**THE PROBLEM**.
Reduce the material below to its lines containing "names".

**DATA FOR THE TASK**.

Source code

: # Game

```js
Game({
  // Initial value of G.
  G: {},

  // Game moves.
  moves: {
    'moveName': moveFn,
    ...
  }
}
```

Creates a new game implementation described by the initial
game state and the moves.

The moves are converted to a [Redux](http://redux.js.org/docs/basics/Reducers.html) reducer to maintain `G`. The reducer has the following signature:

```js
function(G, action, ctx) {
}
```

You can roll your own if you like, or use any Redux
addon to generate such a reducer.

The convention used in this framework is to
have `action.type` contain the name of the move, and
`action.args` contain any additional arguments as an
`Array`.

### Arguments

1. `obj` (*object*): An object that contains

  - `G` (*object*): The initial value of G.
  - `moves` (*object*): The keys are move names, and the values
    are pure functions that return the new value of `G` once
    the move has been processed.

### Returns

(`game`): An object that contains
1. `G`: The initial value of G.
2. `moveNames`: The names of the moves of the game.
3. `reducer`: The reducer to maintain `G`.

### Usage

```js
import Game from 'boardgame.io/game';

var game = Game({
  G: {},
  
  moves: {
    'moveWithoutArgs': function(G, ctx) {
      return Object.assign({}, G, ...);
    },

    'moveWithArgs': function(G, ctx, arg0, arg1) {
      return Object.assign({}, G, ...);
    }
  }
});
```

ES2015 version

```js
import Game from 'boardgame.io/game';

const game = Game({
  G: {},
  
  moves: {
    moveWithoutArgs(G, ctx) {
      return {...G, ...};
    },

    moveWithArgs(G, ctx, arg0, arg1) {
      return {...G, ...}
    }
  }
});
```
---
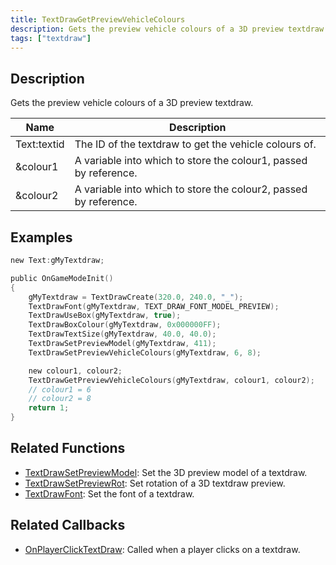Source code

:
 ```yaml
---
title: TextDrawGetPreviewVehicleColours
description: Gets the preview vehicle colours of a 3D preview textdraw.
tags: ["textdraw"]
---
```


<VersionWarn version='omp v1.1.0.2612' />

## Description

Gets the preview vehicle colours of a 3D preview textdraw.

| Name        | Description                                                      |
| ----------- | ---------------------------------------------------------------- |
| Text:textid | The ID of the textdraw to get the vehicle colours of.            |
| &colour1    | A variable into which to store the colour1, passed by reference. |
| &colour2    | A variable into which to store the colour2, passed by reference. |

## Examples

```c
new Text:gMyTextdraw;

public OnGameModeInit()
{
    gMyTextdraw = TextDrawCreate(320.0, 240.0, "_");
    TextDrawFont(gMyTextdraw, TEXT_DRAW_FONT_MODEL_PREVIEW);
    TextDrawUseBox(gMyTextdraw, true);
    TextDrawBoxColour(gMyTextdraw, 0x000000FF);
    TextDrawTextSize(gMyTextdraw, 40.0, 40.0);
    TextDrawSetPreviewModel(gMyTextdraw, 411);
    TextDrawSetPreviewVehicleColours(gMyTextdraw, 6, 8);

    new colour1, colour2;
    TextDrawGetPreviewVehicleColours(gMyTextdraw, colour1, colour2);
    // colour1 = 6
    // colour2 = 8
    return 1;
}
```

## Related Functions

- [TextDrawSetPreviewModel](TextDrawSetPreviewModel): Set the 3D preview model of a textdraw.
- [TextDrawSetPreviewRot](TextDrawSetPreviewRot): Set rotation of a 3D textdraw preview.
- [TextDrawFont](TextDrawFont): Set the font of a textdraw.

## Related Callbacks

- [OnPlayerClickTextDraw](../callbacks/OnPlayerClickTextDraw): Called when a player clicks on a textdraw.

**RESPONSE TO THIS EXERCISE**.
  - `moves` (*object*): The keys are move names, and the values
2. `moveNames`: The names of the moves of the game.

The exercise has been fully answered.